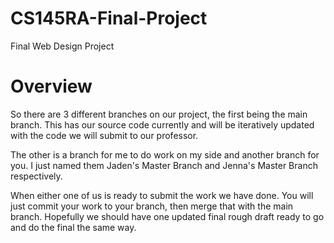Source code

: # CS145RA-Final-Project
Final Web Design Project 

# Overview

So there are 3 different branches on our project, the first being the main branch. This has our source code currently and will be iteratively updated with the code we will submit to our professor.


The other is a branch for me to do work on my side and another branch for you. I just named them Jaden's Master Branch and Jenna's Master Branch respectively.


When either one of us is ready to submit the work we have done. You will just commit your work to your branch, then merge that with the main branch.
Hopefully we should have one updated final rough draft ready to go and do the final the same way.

____________

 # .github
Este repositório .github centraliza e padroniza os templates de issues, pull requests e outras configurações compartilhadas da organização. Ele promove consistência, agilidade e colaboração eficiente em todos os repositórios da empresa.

____________

WORK ITEM
Take from the listing above each line in which the string "updated" is found.

RESPONSE BOX
So there are 3 different branches on our project, the first being the main branch. This has our source code currently and will be iteratively updated with the code we will submit to our professor.
Hopefully we should have one updated final rough draft ready to go and do the final the same way.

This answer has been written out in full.